Sunday, November 18, 2007

They do actually telecommute here

Stella is pleased to note that there are one or two telecommuters in her new Real Office. She is also sad to report that it turns out to be the worst kind of telecommuting. Yes, that's right, these folks are doing the "mommy telecommute". Our full-time telecommuting part-time worker doesn't keep routine hours, doesn't have a dedicated phone line that is business-only, doesn't use IM, and is often minding her two small children while working. (Actually, minding two small children while also trying to conduct non-child related work is more than working. It's just not effective working.) It seems to me that, in fact, her tasks are well-suited to remote work, but if it were my call, I'd insist on the things that make remote work work well for the people who are left holding down the fort, as it were. As it is, it's frustrating to everyone in the office.

What would I change?

1. Regular business hours: The people in the Real Office need to know when they can call and know that they won't be disturbing naptime. Everyone understands that you're working at home with small children, and nobody wants to be the jerk who calls just as the baby is drifting off. Help us out by telling us, "Hey, I'm always working between 8-10:30 on Monday, Tuesday, and Wednesday."
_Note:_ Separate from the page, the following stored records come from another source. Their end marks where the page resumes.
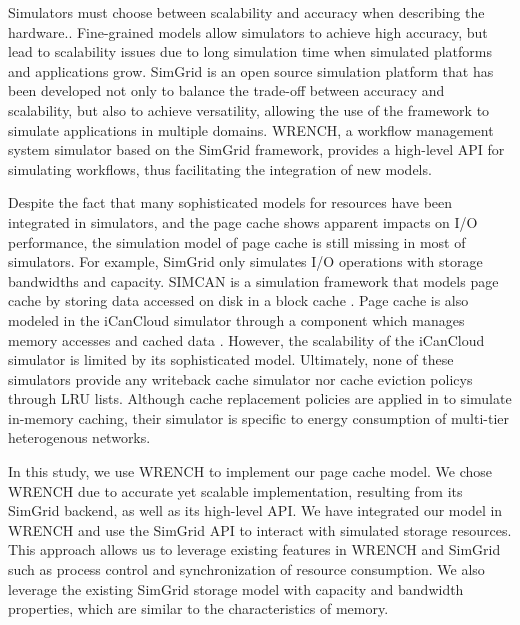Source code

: \documentclass[conference]{IEEEtran}
\begin{document}
            Simulators must choose between scalability and accuracy when describing the
            hardware.\cite{casanova2014simgrid}. 
            Fine-grained models allow simulators to achieve high accuracy, 
            but lead to scalability issues due to long simulation time 
            when simulated platforms and applications grow. 
            SimGrid is an open source simulation platform that has been developed 
            not only to balance the trade-off between accuracy and scalability, 
            but also to achieve versatility, allowing the use of the framework 
            to simulate applications in multiple domains. WRENCH, a workflow management
            system simulator based on the SimGrid framework, provides a high-level API
            for simulating workflows, thus facilitating the integration of new models.
            
            Despite the fact that many sophisticated models for resources have been 
            integrated in simulators, and the page cache shows apparent impacts on I/O
            performance, the simulation model of page cache is still missing in most 
            of simulators.
            For example, SimGrid only simulates I/O operations with storage bandwidths 
            and capacity. 
            SIMCAN is a simulation framework that models page cache by storing data 
            accessed on disk in a block cache \cite{nunez2012simcan}. 
            Page cache is also modeled in the iCanCloud simulator through a component which
            manages memory accesses and cached data \cite{nunez2012icancloud}. However,
            the scalability of the iCanCloud simulator is limited by its sophisticated model.
            Ultimately, none of these simulators provide any writeback cache simulator nor
            cache eviction policys through LRU lists.
            Although cache replacement policies are applied in \cite{xu2018saving} to simulate 
            in-memory caching, their simulator is specific to energy consumption of multi-tier 
            heterogenous networks.
            

            In this study, we use WRENCH 
            to implement our page cache model. We chose WRENCH due to accurate yet scalable implementation, resulting
            from its SimGrid backend, as well as its high-level API.
            We have integrated our model in WRENCH and use the SimGrid API to interact with 
            simulated storage resources.
            This approach allows us to leverage existing features in WRENCH and SimGrid such as process control and synchronization of 
            resource consumption.
            We also leverage the existing SimGrid storage model with capacity 
            and bandwidth properties, which are similar to the characteristics of memory.
            
\end{document}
2. Two Letters - IM: No human being can work off-site without making nearly constant use of instant messaging. I've now managed to get the whole Real Office using the IM amongst ourselves, and will be working with the telecommuter to do the same. That way, we'll be able to see her pop on the system, and know that she's botherable. It's absolutely critical.

3. Tell us what you're doing: I'm not sure what exactly this person actually does. I know she produces some stuff, but I find that she's often doing things that would inform what I'm doing, and I have NO idea. This means that you, as the telecommuter, need to initiate the conversation to tell me what is going on, make an extraordinary effort to show up at staff meetings, and the like. It's not fair that you have to go the extra mile, but that's the price you pay for working in your slippers.

I have an ulterior motive for making the telecommuter more effective and easier to work with. See, if I can make her work a success, that means maybe I can do it to, at least one or two days a week. I'm not as altruistic as I seem.

Surprise, surprise.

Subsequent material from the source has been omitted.